Tummy time—placing a baby on his or her stomach while awake and supervised—can help your baby develop strong head, neck and shoulder muscles and promote motor skills. It can also prevent the back of your baby's head from developing flat spots also called positional plagiocephaly. Because all babies should be placed on their backs to sleep to reduce the risk of Sudden Infant Death Syndrome (SIDS) they don’t have an opportunity to exercise their neck muscles. 

On their tummy, a baby lifts their head, which strengthens neck and upper back muscles. It also gives your little one a different view of the world. Being able to move their head reduces your baby’s risk of SIDS because they can move away from anything smothering them. Research also suggests that the more time babies spend on their tummies, the earlier they might begin to roll over, crawl on their stomachs, crawl on all fours and sit without support.

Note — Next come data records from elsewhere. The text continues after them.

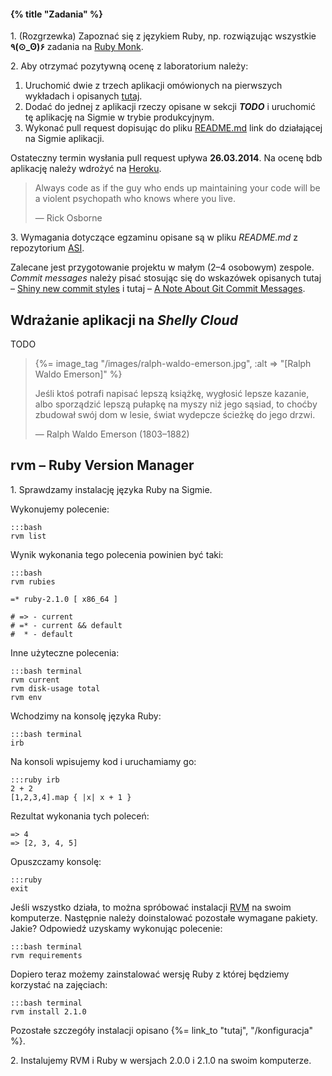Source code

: #### {% title "Zadania" %}

1\. (Rozgrzewka) Zapoznać się z językiem Ruby, np.
rozwiązując wszystkie **٩(⊙_ʘ)۶** zadania na [Ruby Monk](http://rubymonk.com/).

2\. Aby otrzymać pozytywną ocenę z laboratorium należy:

1. Uruchomić dwie z trzech aplikacji omówionych na pierwszych
wykładach i opisanych [tutaj](http://wbzyl.inf.ug.edu.pl/rails4/zaczynamy).
2. Dodać do jednej z aplikacji rzeczy opisane w sekcji ***TODO***
i uruchomić tę aplikację na Sigmie w trybie produkcyjnym.
3. Wykonać pull request dopisując do pliku [README.md](https://github.com/rails4/asi)
link do działającej na Sigmie aplikacji.

Ostateczny termin wysłania pull request upływa **26.03.2014**.
Na ocenę bdb aplikację należy wdrożyć na [Heroku](https://www.heroku.com/).

<blockquote>
<p>
  Always code as if the guy who ends up maintaining your code will be
  a violent psychopath who knows where you live.
</p>
<p class="author">— Rick Osborne</p>
</blockquote>

3\. Wymagania dotyczące egzaminu opisane są w pliku
*README.md* z repozytorium [ASI](https://github.com/rails4/asi).

<!--

3\. Aby uzyskać pozytywną ocenę z egzaminu należy:

1. Wdrożyć na [Heroku](https://www.heroku.com/)
lub [Shelly Cloud](https://shellycloud.com/)
aplikację napisaną w [Ruby on Rails](http://rubyonrails.org/)
z testami napisanymi w [rspec-rails](https://github.com/rspec/rspec-rails).
2. Kod aplikacji umieścić w repozytorium na Githubie.
Aplikację należy przygotowywać w trybie Agile
(najpierw piszemy testy; będzie można to sprawdzić przeglądając logi).
3. Wykonać pull request dopisując do pliku [README.md](https://github.com/rails4/asi)
link do repozytorium z kodem wdrożonej aplikacji i link do wdrożonej
(i działającej) aplikacji.

Ostateczny termin wysłania pull request upływa **21.05.2014**.

-->

Zalecane jest przygotowanie projektu w małym (2–4 osobowym) zespole.
*Commit messages* należy pisać stosując się do wskazówek opisanych
tutaj – [Shiny new commit styles](https://github.com/blog/926-shiny-new-commit-styles)
i tutaj – [A Note About Git Commit Messages](http://tbaggery.com/2008/04/19/a-note-about-git-commit-messages.html).


## Wdrażanie aplikacji na *Shelly Cloud*

TODO


<blockquote>
{%= image_tag "/images/ralph-waldo-emerson.jpg", :alt => "[Ralph Waldo Emerson]" %}
<p>
  Jeśli ktoś potrafi napisać lepszą książkę, wygłosić lepsze kazanie,
  albo sporządzić lepszą pułapkę na myszy niż jego sąsiad, to choćby
  zbudował swój dom w lesie, świat wydepcze ścieżkę do jego drzwi.
</p>
<p class="author">— Ralph Waldo Emerson (1803–1882)</p>
</blockquote>

## rvm – Ruby Version Manager

1\. Sprawdzamy instalację języka Ruby na Sigmie.

Wykonujemy polecenie:

    :::bash
    rvm list

Wynik wykonania tego polecenia powinien być taki:

    :::bash
    rvm rubies

    =* ruby-2.1.0 [ x86_64 ]

    # => - current
    # =* - current && default
    #  * - default

Inne użyteczne polecenia:

    :::bash terminal
    rvm current
    rvm disk-usage total
    rvm env

Wchodzimy na konsolę języka Ruby:

    :::bash terminal
    irb

Na konsoli wpisujemy kod i uruchamiamy go:

    :::ruby irb
    2 + 2
    [1,2,3,4].map { |x| x + 1 }

Rezultat wykonania tych poleceń:

    => 4
    => [2, 3, 4, 5]

Opuszczamy konsolę:

    :::ruby
    exit

Jeśli wszystko działa, to można spróbować instalacji
[RVM](http://beginrescueend.com/) na swoim komputerze.
Następnie należy doinstalować pozostałe wymagane pakiety.
Jakie? Odpowiedź uzyskamy wykonując polecenie:

    :::bash terminal
    rvm requirements

Dopiero teraz możemy zainstalować wersję Ruby
z której będziemy korzystać na zajęciach:

    :::bash terminal
    rvm install 2.1.0

Pozostałe szczegóły instalacji opisano {%= link_to "tutaj", "/konfiguracja" %}.

2\. Instalujemy RVM i Ruby w wersjach 2.0.0 i 2.1.0 na swoim komputerze.
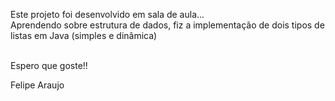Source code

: Este projeto foi desenvolvido em sala de aula... <br>
Aprendendo sobre estrutura de dados, fiz a implementação de dois tipos de listas em Java (simples e dinâmica)
<br><br>

Espero que goste!!

Felipe Araujo
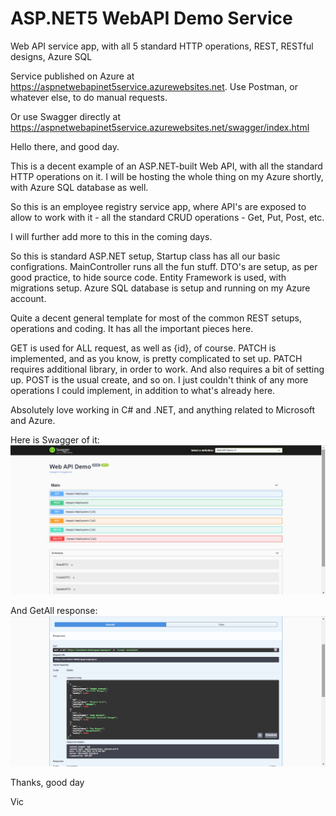 # ASP.NET5 WebAPI Demo Service
Web API service app, with all 5 standard HTTP operations, REST, RESTful designs, Azure SQL

Service published on Azure at https://aspnetwebapinet5service.azurewebsites.net. Use Postman, or whatever else, to do manual requests.

Or use Swagger directly at https://aspnetwebapinet5service.azurewebsites.net/swagger/index.html



Hello there, and good day.

This is a decent example of an ASP.NET-built Web API, with all the standard HTTP operations on it. I will be hosting the whole thing on my Azure shortly, with Azure SQL database as well.

So this is an employee registry service app, where API's are exposed to allow to work with it - all the standard CRUD operations - Get, Put, Post, etc.

I will further add more to this in the coming days.

So this is standard ASP.NET setup, Startup class has all our basic configrations. MainController runs all the fun stuff. DTO's are setup, as per good practice, to hide source code. Entity Framework is used, with migrations setup. Azure SQL database is setup and running on my Azure account.

Quite a decent general template for most of the common REST setups, operations and coding. It has all the important pieces here.

GET is used for ALL request, as well as {id}, of course. PATCH is implemented, and as you know, is pretty complicated to set up. PATCH requires additional library, in order to work. And also requires a bit of setting up. POST is the usual create, and so on. I just couldn't think of any more operations I could implement, in addition to what's already here.

Absolutely love working in C# and .NET, and anything related to Microsoft and Azure.

Here is Swagger of it:
![alt text](https://github.com/VBukowsky81/ASPNETWebAPINet5DemoService/blob/master/Other/MyAPISwagger.jpg)

And GetAll response:
![alt text](https://github.com/VBukowsky81/ASPNETWebAPINet5DemoService/blob/master/Other/GetAll.jpg)

Thanks, good day

Vic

Start by laying your newborn on their tummy on your chest while leaning back or across your lap two or three times a day for a few minutes. As your baby grows stronger, place them on a blanket on the floor after a diaper change or nap. Arrange age-appropriate toys within their reach or get on your hands and knees in front of your baby and talk or sing.

They will lift their head and look up at your face and voice. As your baby gets used to tummy time, place your baby on their stomach more frequently or for longer periods of time. For a 3- to 4-month-old baby, some research suggests aiming for at least 20 minutes of tummy time a day.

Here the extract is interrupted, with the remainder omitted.